U.S. Company with Solar Project in Japan Facilitating the Investment and Minimizing Tax

Chris Klug, JD, LLM Founder, Klug Counsel PLLC
Tetsunori (Ted) Chiba, LLM, MST International Tax Partner,  Actus Tax Corporation

Edited By Integra International Grant Gilmour, CPA (Canada, BC) CPA (USA, Arizona)


Klug Counsel had the wonderful opportunity to collaborate with Actus Tax Corporation to provide cross-border tax representation to our now mutual client.  The Company develops solar and wind projects in Japan.  Both owners of the Company are U.S. citizens with one of the owners also being a Japanese tax resident at the time of initial representation.  The Company’s business was entering a new phase with a clean energy U.S. private equity fund investor (“PE Investor”) leading to the restructuring of the solar energy ownership structure.  Since there were Japanese tax implications, based on the location of the project, and U.S. tax implications, based on the owners U.S. citizenship, the Company needed comprehensive cross-border tax planning in order to obtain the maximum overall after-tax return.

Through the structuring, the Company would sell the solar project to a new special purpose vehicle which was created as a Japanese godo kaisha (“GK”).  The GK is considered a corporation for U.S. tax purposes and direct ownership in the GK by the U.S. owners and PE Investor (collectively, “U.S. Investors”) would result in unfavorable tax treatment for Japanese and U.S. tax purposes.  The structure needed to contemplate tax efficient distributions from the GK during the ownership of the solar project and expected gains on the exit in the hundreds of million dollars.

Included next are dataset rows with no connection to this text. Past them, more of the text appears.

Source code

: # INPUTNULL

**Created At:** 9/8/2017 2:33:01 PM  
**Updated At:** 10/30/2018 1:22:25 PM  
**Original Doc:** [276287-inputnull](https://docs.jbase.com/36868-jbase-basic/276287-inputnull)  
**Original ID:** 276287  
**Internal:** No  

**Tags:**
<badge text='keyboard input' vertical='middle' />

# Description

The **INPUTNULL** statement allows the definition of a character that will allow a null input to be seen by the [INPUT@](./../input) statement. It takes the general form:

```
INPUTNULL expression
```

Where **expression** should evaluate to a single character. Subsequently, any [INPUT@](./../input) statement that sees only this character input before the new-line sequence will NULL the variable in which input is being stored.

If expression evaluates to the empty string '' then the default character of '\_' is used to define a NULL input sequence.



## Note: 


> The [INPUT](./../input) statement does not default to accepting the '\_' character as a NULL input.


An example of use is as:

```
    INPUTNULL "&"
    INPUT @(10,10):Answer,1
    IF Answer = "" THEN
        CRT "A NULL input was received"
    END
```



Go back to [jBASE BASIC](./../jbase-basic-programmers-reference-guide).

Instead of investing in the GK, the U.S. Investors would invest in a Tokumei Kumiai (“TK”) which has the contractual rights to the profits of the GK.  This structure is commonly referred to as a GK-TK structure and is common for foreign ownership of real estate in Japan.  As a starting point, Japan taxes at higher rates than the U.S. so the Japanese tax implications drove the tax efficient structure.

Since the U.S. Investors’ TK interest is not an equity interest in the GK, the TK investment does not create a permanent establishment in Japan, unless the U.S. Investors are involved in the management of the GK.  This allows the U.S. Investors to be taxed at about 20.42 percent in Japan on their TK investment instead of progressive rates (max. 55.945 percent for an individual investor and max. 34.59% for a corporate investor) which would be the case if there was a direct equity interest in the GK.  In the U.S., the payments received on the TK interest would be taxed at 21 percent for corporate investors and up to 37 percent for individual investors.  This planning reduced the total Japan and U.S. tax rate on distributions from 55.945 percent to 37 percent.

There were several other areas that we had to collaborate with each other to navigate the tax laws of Japan and the U.S. to obtain the best tax result for our client.  Through collaborating with Integra member firms, we can safely state that we saved the client millions in taxes.